Starter episode: “Myra Alexander: Never Too Old to Be Free”
‘Fiasco: Iran-Contra’
This historical series is a spiritual successor to the long-running Slate podcast “Slow Burn,” chronicling pivotal moments in American history through interviews with people who witnessed it. The host, Leon Neyfakh, who worked on the first two seasons of “Slow Burn” before departing to start “Fiasco,” has said that his guiding principle is to approach broad political history through emotionally rich personal stories. In this way, each season of Fiasco reframes a seemingly well-known chapter of history through the recollections of dozens of key players, beginning with the early years of the AIDS epidemic in its first season. The most recent installment explores the Iran-contra scandal, when senior officials in the Reagan administration violated an arms embargo for Iran with the intention of financing anti-communist rebels in Nicaragua. Through deftly woven interviews, this complex and multifaceted saga becomes not just easy to follow, but also impossible to stop listening to.
Starter episode: “Get Me Kevin Kattke”
‘Making Gay History’
The decade-old nonprofit Making Gay History — founded to remedy a lack of substantive LGBTQ+ history in classrooms and mainstream discourse — and the podcast of the same name are offshoots of the celebrated 1992 book, “Making History: The Struggle for Gay and Lesbian Equal Rights, 1945-1990,” by the journalist Eric Marcus. Drawing inspiration from Terkel’s work, Marcus chronicled the lives of key figures in the queer civil rights movement, conducting interviews with people like the playwright Larry Kramer, the transgender activist Marsha P. Johnson and the National Football League player David Kopay, among the first professional athletes to come out as gay. Across more than 150 episodes, the “Making Gay History” podcast features digitized excerpts from these alongside equally compelling interviews with lesser-known figures. Marcus occasionally shifts from host to subject, as in the ninth season, in which he talks about coming of age at the dawn of the AIDS epidemic.

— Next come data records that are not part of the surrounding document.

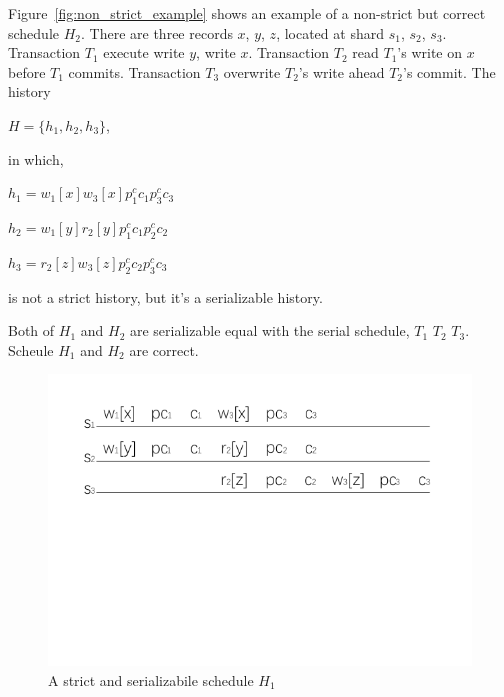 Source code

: \documentclass[conference]{IEEEtran}
\begin{document}
Figure~\ref{fig:non_strict_example} shows an example of a non-strict but correct schedule ${H_2}$.
There are three records ${x}$, ${y}$, ${z}$, located at shard ${s_1}$, ${s_2}$, ${s_3}$.
Transaction ${T_1}$ execute write ${y}$, write ${x}$.
Transaction ${T_2}$ read ${T_1}$'s write on ${x}$ before ${T_1}$ commits.
Transaction ${T_3}$ overwrite ${T_2}$'s write ahead ${T_2}$'s commit.
The history 

\begin{center}
  ${H = \{h_1, h_2, h_3\}}$,

\end{center}

in which, 

\begin{center}
  ${h_1=w_1[x]w_3[x]p^c_1c_1p^c_3c_3}$

${h_2=w_1[y]r_2[y]p^c_1c_1p^c_2c_2}$

${h_3=r_2[z]w_3[z]p^c_2c_2p^c_3c_3 }$ 
\end{center}


is not a strict history, but it's a serializable history. 

Both of ${H_1}$ and ${H_2}$ are serializable equal with the serial schedule, ${T_1}$ ${T_2}$ ${T_3}$.
Scheule ${H_1}$ and ${H_2}$ are correct.


\begin{figure}[htbp]
  \centerline{\includegraphics[scale=1]{figure/schedule_strict.pdf}}
  \caption{A strict and serializabile schedule ${H_1}$}
  \label{fig:strict_example}
\end{figure}
\end{document}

Starter episode: “Sylvia Rivera — Part 1”
‘Witness History’
This podcast from the BBC World Service delivers on a simple premise — “history told by the people who were there” — but does so in a snappy, bite-size format that sets it apart from most lengthy oral histories. Each episode is just 10 minutes, and unspools a single archival eyewitness account of a memorable chapter in 20th and 21st century history. Many episodes focus on tragic or dramatic incidents like the final days of Hitler before he killed himself in 1945, as told by his secretary, and the 1972 Andes plane crash as told by a survivor. Others explore cultural turning points like the 1995 launch of Windows 95, or the publication of a landmark novel like “Lord of the Flies.” No matter the subject, the firsthand accounts always make for compelling listening.
Starter episode: “Oklahoma City Bombing”
‘Cold War Conversations’
A treasure trove of personal narratives that flesh out what life was really like on either side of the Iron Curtain power this richly detailed series. Ian Sanders, the host and producer, has evident passion for his subject, and began the series in 2018 as a way to gather and preserve as many human stories from the Cold War as possible. Over more than 400 episodes, he’s interviewed a vast array of soldiers, spies, defectors and everyday civilians who had to navigate life in the Eastern Bloc. Listening to even one episode of “Cold War Conversations” will make this sprawling, potentially intimidating period of history feel vivid and compelling.
Starter episode: “Gillian — A US Student Visiting Cold War East Germany”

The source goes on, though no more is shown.